From e9b24370d96b0fd7316c4a99e9ba68dba3039327 Mon Sep 17 00:00:00 2001
From: BlinkDL <a@a.com>
Date: Fri, 25 Nov 2022 12:02:43 +0000
Subject: [PATCH] RWKV-4a (tinyAtt)

---
 RWKV-v4neo/src/model.py   | 120 +++++++++++++++++++++++---------------
 RWKV-v4neo/src/trainer.py |  11 ++--
 RWKV-v4neo/train.py       |   6 +-
 3 files changed, 85 insertions(+), 52 deletions(-)

diff --git a/RWKV-v4neo/src/model.py b/RWKV-v4neo/src/model.py
index 1e0ae1b..0b961d6 100644
--- a/RWKV-v4neo/src/model.py
+++ b/RWKV-v4neo/src/model.py
@@ -102,17 +102,18 @@ def RUN_CUDA(B, T, C, w, u, k, v):
 
 
 class RWKV_TimeMix(MyModule):
-    def __init__(self, config, layer_id):
+    def __init__(self, args, layer_id):
         super().__init__()
+        self.args = args
         self.layer_id = layer_id
-        self.ctx_len = config.ctx_len
-        self.n_embd = config.n_embd
+        self.ctx_len = args.ctx_len
+        self.n_embd = args.n_embd
 
-        attn_sz = config.n_embd
+        attn_sz = args.n_embd
 
         with torch.no_grad():  # fancy init
-            ratio_0_to_1 = layer_id / (config.n_layer - 1)  # 0 to 1
-            ratio_1_to_almost0 = 1.0 - (layer_id / config.n_layer)  # 1 to ~0
+            ratio_0_to_1 = layer_id / (args.n_layer - 1)  # 0 to 1
+            ratio_1_to_almost0 = 1.0 - (layer_id / args.n_layer)  # 1 to ~0
 
             # fancy time_decay
             decay_speed = torch.ones(attn_sz)

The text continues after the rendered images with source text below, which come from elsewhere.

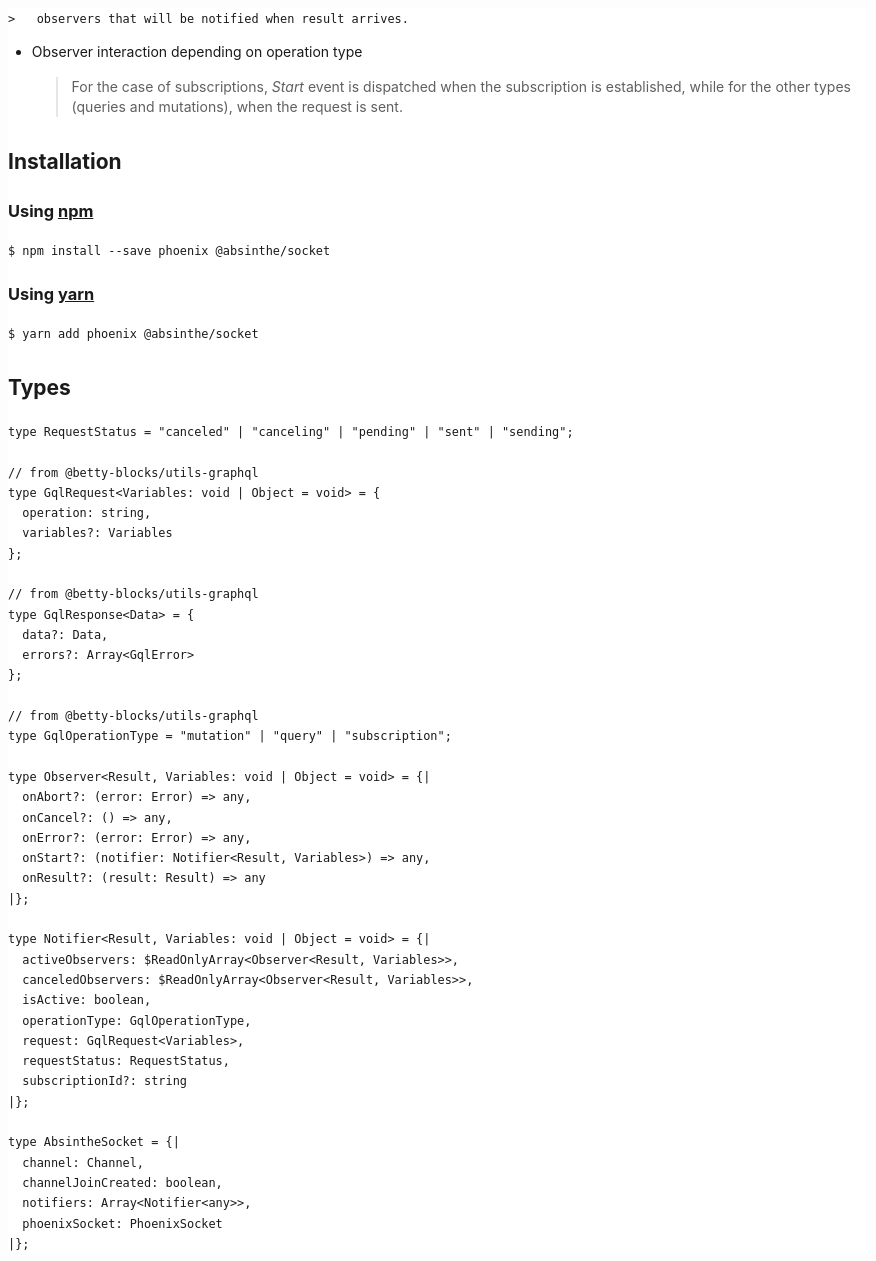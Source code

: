     >   observers that will be notified when result arrives.
-   Observer interaction depending on operation type
    > For the case of subscriptions, _Start_ event is dispatched when the
    >   subscription is established, while for the other types
    >   (queries and mutations), when the request is sent.

## Installation

### Using [npm](https://docs.npmjs.com/cli/npm)

    $ npm install --save phoenix @absinthe/socket

### Using [yarn](https://yarnpkg.com)

    $ yarn add phoenix @absinthe/socket

## Types

```flowtype
type RequestStatus = "canceled" | "canceling" | "pending" | "sent" | "sending";

// from @betty-blocks/utils-graphql
type GqlRequest<Variables: void | Object = void> = {
  operation: string,
  variables?: Variables
};

// from @betty-blocks/utils-graphql
type GqlResponse<Data> = {
  data?: Data,
  errors?: Array<GqlError>
};

// from @betty-blocks/utils-graphql
type GqlOperationType = "mutation" | "query" | "subscription";

type Observer<Result, Variables: void | Object = void> = {|
  onAbort?: (error: Error) => any,
  onCancel?: () => any,
  onError?: (error: Error) => any,
  onStart?: (notifier: Notifier<Result, Variables>) => any,
  onResult?: (result: Result) => any
|};

type Notifier<Result, Variables: void | Object = void> = {|
  activeObservers: $ReadOnlyArray<Observer<Result, Variables>>,
  canceledObservers: $ReadOnlyArray<Observer<Result, Variables>>,
  isActive: boolean,
  operationType: GqlOperationType,
  request: GqlRequest<Variables>,
  requestStatus: RequestStatus,
  subscriptionId?: string
|};

type AbsintheSocket = {|
  channel: Channel,
  channelJoinCreated: boolean,
  notifiers: Array<Notifier<any>>,
  phoenixSocket: PhoenixSocket
|};
```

@@ -126,20 +127,20 @@ class RWKV_TimeMix(MyModule):
             self.time_first = nn.Parameter(torch.ones(attn_sz) * math.log(0.3) + zigzag)
 
             # fancy time_mix
-            x = torch.ones(1, 1, config.n_embd)
-            for i in range(config.n_embd):
-                x[0, 0, i] = i / config.n_embd
+            x = torch.ones(1, 1, args.n_embd)
+            for i in range(args.n_embd):
+                x[0, 0, i] = i / args.n_embd
             self.time_mix_k = nn.Parameter(torch.pow(x, ratio_1_to_almost0))
             self.time_mix_v = nn.Parameter(torch.pow(x, ratio_1_to_almost0) + 0.3 * ratio_0_to_1)
             self.time_mix_r = nn.Parameter(torch.pow(x, 0.5 * ratio_1_to_almost0))
 
         self.time_shift = nn.ZeroPad2d((0, 0, 1, -1))
 
-        self.key = nn.Linear(config.n_embd, attn_sz, bias=False)
-        self.value = nn.Linear(config.n_embd, attn_sz, bias=False)
-        self.receptance = nn.Linear(config.n_embd, attn_sz, bias=False)
+        self.key = nn.Linear(args.n_embd, attn_sz, bias=False)
+        self.value = nn.Linear(args.n_embd, attn_sz, bias=False)
+        self.receptance = nn.Linear(args.n_embd, attn_sz, bias=False)
 
-        self.output = nn.Linear(attn_sz, config.n_embd, bias=False)
+        self.output = nn.Linear(attn_sz, args.n_embd, bias=False)
 
     @MyFunction
     def jit_func(self, x):
@@ -169,26 +170,27 @@ class RWKV_TimeMix(MyModule):
 
 
 class RWKV_ChannelMix(MyModule):
-    def __init__(self, config, layer_id):
+    def __init__(self, args, layer_id):
         super().__init__()
+        self.args = args
         self.layer_id = layer_id
 
         self.time_shift = nn.ZeroPad2d((0, 0, 1, -1))
 
         with torch.no_grad():  # fancy init of time_mix
-            ratio_1_to_almost0 = 1.0 - (layer_id / config.n_layer)  # 1 to ~0
+            ratio_1_to_almost0 = 1.0 - (layer_id / args.n_layer)  # 1 to ~0
 
-            x = torch.ones(1, 1, config.n_embd)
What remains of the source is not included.